Doyle Nix

No. 41, 20, 29, 25
- Position: Defensive back

Personal information
- Born: May 30, 1933 Texarkana, Texas, U.S.
- Died: January 6, 2009 (aged 75)
- Listed height: 6 ft 1 in (1.85 m)
- Listed weight: 191 lb (87 kg)

Career information
- High school: Texas (Texarkana)
- College: SMU
- NFL draft: 1955 (18th round, 209th overall pick)

Career history
- Green Bay Packers (1955); Washington Redskins (1958–1959); Dallas Cowboys (1960)*; Los Angeles Chargers (1960); Houston Oilers (1961)*; Dallas Texans (1961);
- * Offseason or practice squad member only

Career NFL/AFL statistics
- Interceptions: 16
- Fumble recoveries: 3
- Total touchdowns: 1
- Stats at Pro Football Reference

= Doyle Nix =

American football player (1933–2009)

Doyle Edward Nix (May 30, 1933 – January 6, 2009) was an American football defensive back in the National Football League (NFL) for the Green Bay Packers and Washington Redskins. He also was a member of the Los Angeles Chargers and Dallas Texans in the American Football League (AFL). He played college football at Southern Methodist University.

==Early life==
Nix attended Texas High School. He accepted a football scholarship from Southern Methodist University. He was a two-year starter and one of the offensive leaders of the team.

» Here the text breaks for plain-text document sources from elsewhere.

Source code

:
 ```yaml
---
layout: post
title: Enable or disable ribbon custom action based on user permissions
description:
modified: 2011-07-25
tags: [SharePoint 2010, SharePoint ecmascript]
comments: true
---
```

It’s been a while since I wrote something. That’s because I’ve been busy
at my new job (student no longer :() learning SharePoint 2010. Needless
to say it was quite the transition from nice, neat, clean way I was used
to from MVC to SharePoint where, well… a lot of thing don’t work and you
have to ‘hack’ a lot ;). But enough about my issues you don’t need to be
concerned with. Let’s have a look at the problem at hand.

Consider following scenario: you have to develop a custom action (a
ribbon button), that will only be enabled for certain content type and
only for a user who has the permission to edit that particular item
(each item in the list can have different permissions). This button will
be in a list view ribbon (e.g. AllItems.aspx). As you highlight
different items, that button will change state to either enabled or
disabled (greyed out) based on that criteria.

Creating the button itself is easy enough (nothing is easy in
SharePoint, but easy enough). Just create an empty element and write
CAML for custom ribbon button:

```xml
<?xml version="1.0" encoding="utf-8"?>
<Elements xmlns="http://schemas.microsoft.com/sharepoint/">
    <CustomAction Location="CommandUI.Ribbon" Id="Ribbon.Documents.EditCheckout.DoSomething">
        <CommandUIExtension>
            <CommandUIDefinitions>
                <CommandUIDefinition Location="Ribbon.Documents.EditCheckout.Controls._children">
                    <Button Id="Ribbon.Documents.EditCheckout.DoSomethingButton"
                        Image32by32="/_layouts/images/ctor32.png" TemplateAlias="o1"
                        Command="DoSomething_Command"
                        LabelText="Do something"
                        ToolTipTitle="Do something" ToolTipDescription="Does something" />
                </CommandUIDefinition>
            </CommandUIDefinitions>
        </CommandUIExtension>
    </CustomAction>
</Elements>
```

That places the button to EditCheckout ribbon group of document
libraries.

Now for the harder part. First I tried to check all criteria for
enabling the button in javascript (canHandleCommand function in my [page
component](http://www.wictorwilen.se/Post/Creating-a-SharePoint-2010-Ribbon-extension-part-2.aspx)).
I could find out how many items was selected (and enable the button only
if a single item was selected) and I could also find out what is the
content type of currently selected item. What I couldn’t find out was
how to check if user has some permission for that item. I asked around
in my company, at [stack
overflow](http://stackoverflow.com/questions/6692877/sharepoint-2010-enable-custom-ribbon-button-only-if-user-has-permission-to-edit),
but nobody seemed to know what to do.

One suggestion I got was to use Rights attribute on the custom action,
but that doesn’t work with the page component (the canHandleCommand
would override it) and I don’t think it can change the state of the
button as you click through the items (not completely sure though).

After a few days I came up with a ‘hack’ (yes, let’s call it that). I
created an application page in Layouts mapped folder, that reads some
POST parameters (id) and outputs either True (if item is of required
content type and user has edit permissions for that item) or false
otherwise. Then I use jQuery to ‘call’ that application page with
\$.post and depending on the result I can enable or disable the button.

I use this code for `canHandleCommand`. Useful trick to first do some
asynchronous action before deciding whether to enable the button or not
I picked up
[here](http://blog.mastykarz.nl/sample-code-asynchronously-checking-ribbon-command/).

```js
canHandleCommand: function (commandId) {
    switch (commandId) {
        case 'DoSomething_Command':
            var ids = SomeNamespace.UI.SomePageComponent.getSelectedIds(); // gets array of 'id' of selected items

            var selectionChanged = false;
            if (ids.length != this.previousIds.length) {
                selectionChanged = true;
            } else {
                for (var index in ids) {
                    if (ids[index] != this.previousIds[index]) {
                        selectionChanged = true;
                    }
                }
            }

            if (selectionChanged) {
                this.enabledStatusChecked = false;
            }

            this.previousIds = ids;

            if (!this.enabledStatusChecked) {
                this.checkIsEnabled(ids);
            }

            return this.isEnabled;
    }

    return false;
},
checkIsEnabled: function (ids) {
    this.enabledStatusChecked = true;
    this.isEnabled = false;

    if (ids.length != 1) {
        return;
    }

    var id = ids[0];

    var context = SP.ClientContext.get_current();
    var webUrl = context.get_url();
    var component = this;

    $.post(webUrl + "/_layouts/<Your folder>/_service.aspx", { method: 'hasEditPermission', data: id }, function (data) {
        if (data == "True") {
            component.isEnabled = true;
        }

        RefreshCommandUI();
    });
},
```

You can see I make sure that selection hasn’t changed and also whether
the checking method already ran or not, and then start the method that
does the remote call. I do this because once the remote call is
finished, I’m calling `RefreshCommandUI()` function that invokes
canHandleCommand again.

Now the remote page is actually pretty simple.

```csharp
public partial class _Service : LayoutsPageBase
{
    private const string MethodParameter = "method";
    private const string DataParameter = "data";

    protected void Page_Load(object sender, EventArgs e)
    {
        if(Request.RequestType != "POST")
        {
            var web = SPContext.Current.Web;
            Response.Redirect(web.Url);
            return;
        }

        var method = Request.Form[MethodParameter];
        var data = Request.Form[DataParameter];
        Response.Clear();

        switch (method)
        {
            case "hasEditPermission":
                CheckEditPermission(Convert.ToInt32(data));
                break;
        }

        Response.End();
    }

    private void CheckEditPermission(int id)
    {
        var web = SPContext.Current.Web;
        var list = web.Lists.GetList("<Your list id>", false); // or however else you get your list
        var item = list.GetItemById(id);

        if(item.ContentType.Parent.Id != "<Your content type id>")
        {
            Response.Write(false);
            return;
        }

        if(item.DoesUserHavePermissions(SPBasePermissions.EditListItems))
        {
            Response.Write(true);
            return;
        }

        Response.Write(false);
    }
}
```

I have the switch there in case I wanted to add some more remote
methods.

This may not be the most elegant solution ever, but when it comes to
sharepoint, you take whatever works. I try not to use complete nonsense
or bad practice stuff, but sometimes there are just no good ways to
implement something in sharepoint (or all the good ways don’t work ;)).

As a junior, he was second on the team with 12 receptions for 187 yards (15.6-yard avg.). He was a teammate of future Pro Football Hall of Famers Raymond Berry and Forrest Gregg.

==Professional career==

===Green Bay Packers===
Nix was selected by the Green Bay Packers in the 18th round (209th overall) of the 1955 NFL draft. He had a successful rookie season at cornerback, while registering 5 interceptions. He spent the next two years out of football while serving his military service with the United States Air Force.

On March 4, 1958, he was traded along with cornerback John Petitbon to the Washington Redskins in exchange for wide receiver Steve Meilinger and defensive tackle J. D. Kimmel.

===Washington Redskins===
In 1958, he played in 11 games after missing time with a broken hand. The next year, he played in only 8 games, missing time as a designated healthy scratch.

===Dallas Cowboys===
Nix was selected by the Dallas Cowboys in the 1960 NFL expansion draft, but did not make the regular season roster.

===Los Angeles Chargers (AFL)===
On September 22, 1960, he was signed as a free agent by the Los Angeles Chargers of the American Football League. He was a part of the franchise's inaugural season and posted 4 interceptions, while helping the team reach the 1960 American Football League Championship Game.

On August 22, 1961, he was traded to the Houston Oilers along with linebacker Ron Botchan in exchange for two draft choices.

===Dallas Texans (AFL)===
In 1961, he played with the Dallas Texans of the American Football League and registered 3 interceptions.